To walk humbly before the Lord necessitates that we walk in obedience to His words which He has given us. So this morning I ask you to consider the un-forgiven hurts in your life and challenge you, as Communion is being served, to begin letting go of those hurts, releasing the prisoners that an unforgiving spirit holds captive, to let go of the bitterness and turn the pain over to God that He might bring healing, wholeness and newness of life. Let’s pray ….

Communion

If the servers would come forward at this time please … and as they come I would remind you that the elements on this table, the bread and the cup that you will soon hold in your own hands, is a tangible reminder, both of our own need for forgiveness, and of God’s grace in extending that forgiveness to us.

The bread itself is a symbol reminding us of the body of Christ which hung upon the cross for our own sins. The cup is a symbol of the blood of Christ reminding us that without the shedding of blood we have no forgiveness for our own sins. These things are also a profound reminder of God’s love for us, for He did not leave us in sin and death, but chose to offer us forgiveness and new life in Christ.

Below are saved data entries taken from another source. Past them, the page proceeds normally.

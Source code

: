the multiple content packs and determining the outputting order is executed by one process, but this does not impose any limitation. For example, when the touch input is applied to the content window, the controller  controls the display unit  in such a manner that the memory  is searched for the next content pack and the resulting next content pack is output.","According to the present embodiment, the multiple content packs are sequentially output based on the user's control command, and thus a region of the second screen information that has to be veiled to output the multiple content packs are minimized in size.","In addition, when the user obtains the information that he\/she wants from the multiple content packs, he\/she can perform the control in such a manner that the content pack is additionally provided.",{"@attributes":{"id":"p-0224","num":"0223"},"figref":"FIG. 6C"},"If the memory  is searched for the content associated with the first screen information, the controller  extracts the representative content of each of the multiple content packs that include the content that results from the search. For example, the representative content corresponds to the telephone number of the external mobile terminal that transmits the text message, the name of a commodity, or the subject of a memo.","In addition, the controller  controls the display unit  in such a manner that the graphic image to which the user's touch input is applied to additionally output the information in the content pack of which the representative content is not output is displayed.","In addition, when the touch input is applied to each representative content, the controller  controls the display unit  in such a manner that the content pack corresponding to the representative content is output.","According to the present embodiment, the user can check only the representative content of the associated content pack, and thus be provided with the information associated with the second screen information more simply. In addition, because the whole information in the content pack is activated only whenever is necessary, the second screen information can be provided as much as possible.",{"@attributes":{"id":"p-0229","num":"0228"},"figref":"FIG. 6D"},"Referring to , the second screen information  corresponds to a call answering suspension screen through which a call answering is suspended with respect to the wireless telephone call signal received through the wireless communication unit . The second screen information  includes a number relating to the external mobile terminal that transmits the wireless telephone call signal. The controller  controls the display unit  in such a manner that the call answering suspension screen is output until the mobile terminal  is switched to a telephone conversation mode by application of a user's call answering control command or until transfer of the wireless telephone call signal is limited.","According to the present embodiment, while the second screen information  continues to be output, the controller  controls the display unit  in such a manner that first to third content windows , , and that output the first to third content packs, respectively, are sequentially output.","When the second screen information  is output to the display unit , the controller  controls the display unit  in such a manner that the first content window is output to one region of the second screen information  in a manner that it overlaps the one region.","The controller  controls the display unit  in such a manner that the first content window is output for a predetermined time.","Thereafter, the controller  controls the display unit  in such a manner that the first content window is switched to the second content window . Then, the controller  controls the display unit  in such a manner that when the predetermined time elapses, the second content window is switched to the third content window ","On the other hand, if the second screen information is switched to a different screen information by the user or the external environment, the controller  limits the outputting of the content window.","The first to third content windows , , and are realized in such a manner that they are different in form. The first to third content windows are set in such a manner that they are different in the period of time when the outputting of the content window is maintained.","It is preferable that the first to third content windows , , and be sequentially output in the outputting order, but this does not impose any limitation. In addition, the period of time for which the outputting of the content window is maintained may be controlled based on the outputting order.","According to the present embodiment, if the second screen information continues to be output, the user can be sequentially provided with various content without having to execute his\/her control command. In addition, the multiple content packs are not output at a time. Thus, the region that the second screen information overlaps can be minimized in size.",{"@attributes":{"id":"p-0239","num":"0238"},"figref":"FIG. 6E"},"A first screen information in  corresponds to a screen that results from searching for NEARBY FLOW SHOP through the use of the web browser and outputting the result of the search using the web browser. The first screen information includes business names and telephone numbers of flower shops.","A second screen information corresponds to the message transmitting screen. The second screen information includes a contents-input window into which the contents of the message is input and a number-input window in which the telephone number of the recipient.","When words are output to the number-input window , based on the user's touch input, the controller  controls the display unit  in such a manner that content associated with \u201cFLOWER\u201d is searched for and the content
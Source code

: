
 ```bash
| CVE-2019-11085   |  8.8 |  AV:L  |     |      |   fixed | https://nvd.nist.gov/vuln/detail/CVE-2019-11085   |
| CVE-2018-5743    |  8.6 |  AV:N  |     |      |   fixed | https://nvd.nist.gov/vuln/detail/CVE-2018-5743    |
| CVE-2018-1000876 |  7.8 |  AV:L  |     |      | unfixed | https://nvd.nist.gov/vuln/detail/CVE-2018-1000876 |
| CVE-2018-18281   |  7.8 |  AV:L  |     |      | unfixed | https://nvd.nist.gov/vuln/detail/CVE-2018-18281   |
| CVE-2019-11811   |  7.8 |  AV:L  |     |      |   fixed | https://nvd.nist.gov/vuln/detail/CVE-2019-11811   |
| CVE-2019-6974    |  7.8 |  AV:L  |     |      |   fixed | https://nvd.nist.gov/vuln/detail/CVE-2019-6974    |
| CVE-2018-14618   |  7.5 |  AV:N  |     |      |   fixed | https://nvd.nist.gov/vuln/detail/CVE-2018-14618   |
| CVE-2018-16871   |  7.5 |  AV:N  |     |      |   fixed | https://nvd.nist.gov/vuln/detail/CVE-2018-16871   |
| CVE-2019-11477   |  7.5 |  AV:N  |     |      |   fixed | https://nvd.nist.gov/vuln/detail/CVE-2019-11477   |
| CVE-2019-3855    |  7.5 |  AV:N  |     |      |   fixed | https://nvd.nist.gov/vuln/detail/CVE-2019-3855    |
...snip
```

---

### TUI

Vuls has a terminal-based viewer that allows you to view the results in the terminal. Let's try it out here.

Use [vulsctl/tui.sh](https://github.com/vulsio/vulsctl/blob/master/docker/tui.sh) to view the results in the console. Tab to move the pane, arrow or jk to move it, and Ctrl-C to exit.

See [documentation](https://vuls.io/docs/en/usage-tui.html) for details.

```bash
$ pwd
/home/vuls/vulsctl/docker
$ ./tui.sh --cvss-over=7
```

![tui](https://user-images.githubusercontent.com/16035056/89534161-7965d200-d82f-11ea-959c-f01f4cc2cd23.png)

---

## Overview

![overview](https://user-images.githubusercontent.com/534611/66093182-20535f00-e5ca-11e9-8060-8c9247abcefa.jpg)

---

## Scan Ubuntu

Jesus said that we were to eat and drink these in remembrance of Him. And not just to idly remember His life, death and resurrection, but to consider what it means for us to live each day in light of these things, for He is one day coming again to call His own to be with Him.

Therefore may we, who have been forgiven so much, be just as faithful in forgiving those who have wronged us, that we might walk in step with the Spirit of God so that the light of Christ will shine through us to God’s own glory.

Distribute bread and cups …

Take and eat and drink with hearts overflowing with gratitude at God’s great mercy and love that we’ve received and been reminded of this day!

Eat and Drink …

Let’s pray …

Friends, this morning we have someone else taking the step of baptism and I’m going to ask Karen to come and share her testimony and when she’s done we’re going to head out to the pool.